I have always complained that I have a horrible memory. I really do. Not sure what happened to it. I used to be super smart growing up.... Straight A's, Valedictorian, Gifted Program, etc... etc.... Mommy brain? Too much alcohol in my wild and crazy college days? Not sure... but my memory is just NOT what it used to be.
So now I have lost my son, now what? Am I going to forget all the wonderful things about Nolan? Am I going to forget the funny stories? The special memories? The day to day boring stuff? I think that is what I worry most about... just forgetting the day to day things. I don't think I will forget the bigger stuff like the day that Nolan split his lip open on the tree in our backyard or watching him play soccer every weekend. But what about his facial expressions when he was happy, when he was serious, when he was being silly???? What about his voice? What about his laugh? What about the way he walked? What about the feel of his skin when he hugged me or kissed me goodnight?

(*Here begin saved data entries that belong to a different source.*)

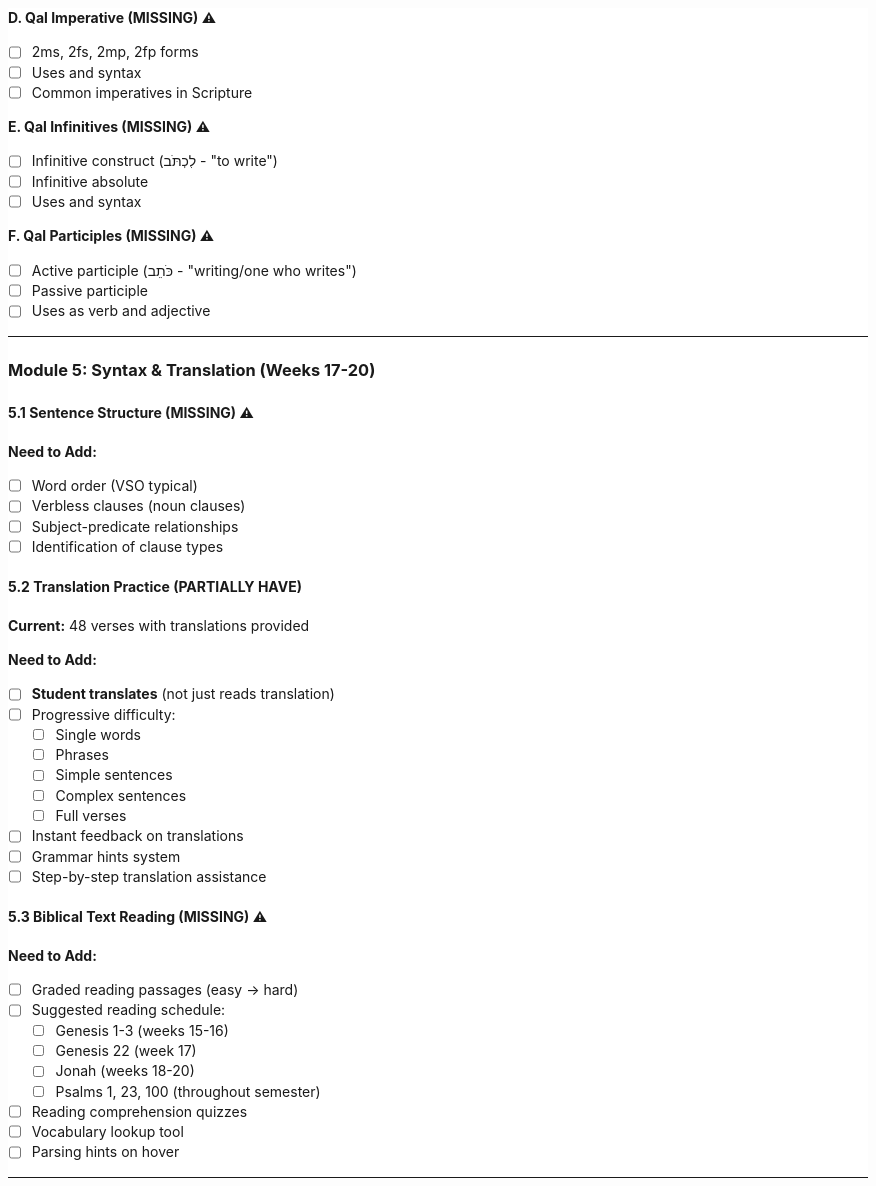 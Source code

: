 **D. Qal Imperative (MISSING) ⚠️**
- [ ] 2ms, 2fs, 2mp, 2fp forms
- [ ] Uses and syntax
- [ ] Common imperatives in Scripture

**E. Qal Infinitives (MISSING) ⚠️**
- [ ] Infinitive construct (לִכְתֹּב - "to write")
- [ ] Infinitive absolute
- [ ] Uses and syntax

**F. Qal Participles (MISSING) ⚠️**
- [ ] Active participle (כֹּתֵב - "writing/one who writes")
- [ ] Passive participle
- [ ] Uses as verb and adjective

---

### **Module 5: Syntax & Translation (Weeks 17-20)**

#### 5.1 Sentence Structure (MISSING) ⚠️

**Need to Add:**
- [ ] Word order (VSO typical)
- [ ] Verbless clauses (noun clauses)
- [ ] Subject-predicate relationships
- [ ] Identification of clause types

#### 5.2 Translation Practice (PARTIALLY HAVE)

**Current:** 48 verses with translations provided

**Need to Add:**
- [ ] **Student translates** (not just reads translation)
- [ ] Progressive difficulty:
  - [ ] Single words
  - [ ] Phrases
  - [ ] Simple sentences
  - [ ] Complex sentences
  - [ ] Full verses
- [ ] Instant feedback on translations
- [ ] Grammar hints system
- [ ] Step-by-step translation assistance

#### 5.3 Biblical Text Reading (MISSING) ⚠️

**Need to Add:**
- [ ] Graded reading passages (easy → hard)
- [ ] Suggested reading schedule:
  - [ ] Genesis 1-3 (weeks 15-16)
  - [ ] Genesis 22 (week 17)
  - [ ] Jonah (weeks 18-20)
  - [ ] Psalms 1, 23, 100 (throughout semester)
- [ ] Reading comprehension quizzes
- [ ] Vocabulary lookup tool
- [ ] Parsing hints on hover

---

When Nolan was little, he would start having a tummy ache when we were having something for dinner he didnt' like. He'd suddenly not feel well, start crying.... Meatloaf. he always was sick when we had meatloaf. needless to say, I rarely make meatloaf. Maybe once a year.... It was cute. He was little enough that it was just plain funny.

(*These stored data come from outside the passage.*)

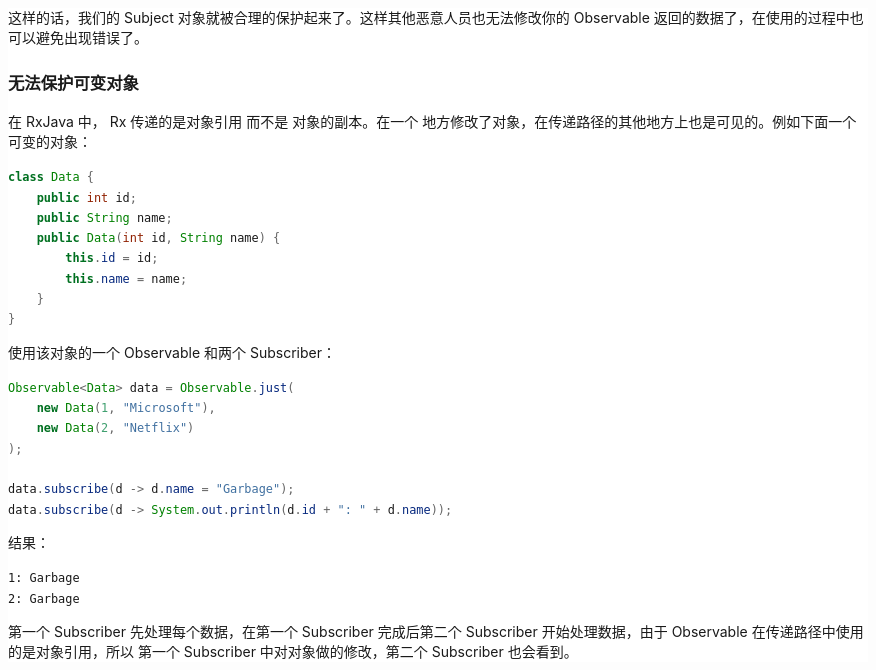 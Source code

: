 这样的话，我们的 Subject 对象就被合理的保护起来了。这样其他恶意人员也无法修改你的 Observable 返回的数据了，在使用的过程中也可以避免出现错误了。

### 无法保护可变对象

在 RxJava 中， Rx 传递的是对象引用 而不是 对象的副本。在一个 地方修改了对象，在传递路径的其他地方上也是可见的。例如下面一个可变的对象：

```java
class Data {
    public int id;
    public String name;
    public Data(int id, String name) {
        this.id = id;
        this.name = name;
    }
}
```

使用该对象的一个 Observable 和两个 Subscriber：

```java
Observable<Data> data = Observable.just(
    new Data(1, "Microsoft"),
    new Data(2, "Netflix")
);

data.subscribe(d -> d.name = "Garbage");
data.subscribe(d -> System.out.println(d.id + ": " + d.name));
```

结果：

```
1: Garbage
2: Garbage
```

第一个 Subscriber 先处理每个数据，在第一个 Subscriber 完成后第二个 Subscriber 开始处理数据，由于 Observable 在传递路径中使用的是对象引用，所以 第一个 Subscriber 中对对象做的修改，第二个 Subscriber 也会看到。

As Nolan grew older, he'd often get teary and say he didn't feel well when he was just plain ol' exhausted. He always liked to go to bed at a decent time & get a good sleep. he knew it was good for him. And he knew he felt better when he did. So on those occasions when he'd get very little sleep like a campout or a sleepover, the next day he'd often get all emotional. It was pretty sweet because he was growing up & so mature, but occasionally, he'd still seem so little to me. My sweet child.
I remember watching him play with action figures... for years & years, even at 13 years old, he would still be in some imaginary world holding two figures in his hands making sound effects. Always using his imagination. Something that children seem to lose as they grow up. He hadn't lost that.